Work instructions: Keep to one stretch of the data below, the lines from the one with "gebruik gemaakt worden." up to and including the one with "extra tijdswinst opleveren.", and return that stretch exactly.

Stored entries:

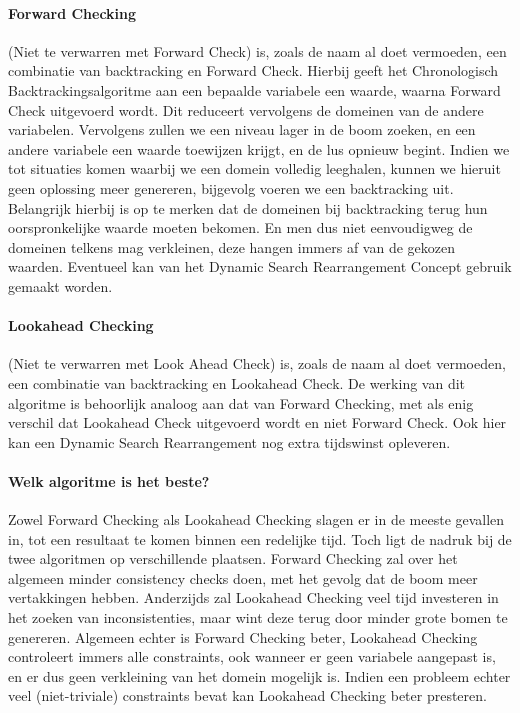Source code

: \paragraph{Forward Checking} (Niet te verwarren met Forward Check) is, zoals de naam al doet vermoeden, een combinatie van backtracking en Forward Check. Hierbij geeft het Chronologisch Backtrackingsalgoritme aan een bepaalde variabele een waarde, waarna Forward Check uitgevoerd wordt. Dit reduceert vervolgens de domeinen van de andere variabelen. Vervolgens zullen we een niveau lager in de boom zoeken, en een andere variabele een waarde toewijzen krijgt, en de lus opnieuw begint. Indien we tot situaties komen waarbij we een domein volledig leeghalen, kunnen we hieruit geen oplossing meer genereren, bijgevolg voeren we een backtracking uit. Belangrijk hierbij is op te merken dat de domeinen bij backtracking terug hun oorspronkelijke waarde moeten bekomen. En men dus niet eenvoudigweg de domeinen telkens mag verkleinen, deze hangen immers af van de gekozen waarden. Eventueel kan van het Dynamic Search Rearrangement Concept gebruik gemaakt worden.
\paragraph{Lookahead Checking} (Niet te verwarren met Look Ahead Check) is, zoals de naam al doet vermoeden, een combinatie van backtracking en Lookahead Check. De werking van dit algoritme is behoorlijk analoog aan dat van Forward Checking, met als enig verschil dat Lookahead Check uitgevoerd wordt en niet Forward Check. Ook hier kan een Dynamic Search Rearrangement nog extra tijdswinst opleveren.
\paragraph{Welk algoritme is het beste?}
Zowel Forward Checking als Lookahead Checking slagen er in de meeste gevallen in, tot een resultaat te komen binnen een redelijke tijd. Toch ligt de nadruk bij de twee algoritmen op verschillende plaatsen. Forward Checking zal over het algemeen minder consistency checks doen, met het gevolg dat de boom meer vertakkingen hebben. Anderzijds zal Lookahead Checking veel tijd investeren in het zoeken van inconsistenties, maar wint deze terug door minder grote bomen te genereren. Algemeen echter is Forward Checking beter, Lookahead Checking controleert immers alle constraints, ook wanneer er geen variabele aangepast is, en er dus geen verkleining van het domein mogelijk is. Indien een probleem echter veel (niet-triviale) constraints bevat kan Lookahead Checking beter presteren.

Output of the exercise:
: \paragraph{Forward Checking} (Niet te verwarren met Forward Check) is, zoals de naam al doet vermoeden, een combinatie van backtracking en Forward Check. Hierbij geeft het Chronologisch Backtrackingsalgoritme aan een bepaalde variabele een waarde, waarna Forward Check uitgevoerd wordt. Dit reduceert vervolgens de domeinen van de andere variabelen. Vervolgens zullen we een niveau lager in de boom zoeken, en een andere variabele een waarde toewijzen krijgt, en de lus opnieuw begint. Indien we tot situaties komen waarbij we een domein volledig leeghalen, kunnen we hieruit geen oplossing meer genereren, bijgevolg voeren we een backtracking uit. Belangrijk hierbij is op te merken dat de domeinen bij backtracking terug hun oorspronkelijke waarde moeten bekomen. En men dus niet eenvoudigweg de domeinen telkens mag verkleinen, deze hangen immers af van de gekozen waarden. Eventueel kan van het Dynamic Search Rearrangement Concept gebruik gemaakt worden.
\paragraph{Lookahead Checking} (Niet te verwarren met Look Ahead Check) is, zoals de naam al doet vermoeden, een combinatie van backtracking en Lookahead Check. De werking van dit algoritme is behoorlijk analoog aan dat van Forward Checking, met als enig verschil dat Lookahead Check uitgevoerd wordt en niet Forward Check. Ook hier kan een Dynamic Search Rearrangement nog extra tijdswinst opleveren.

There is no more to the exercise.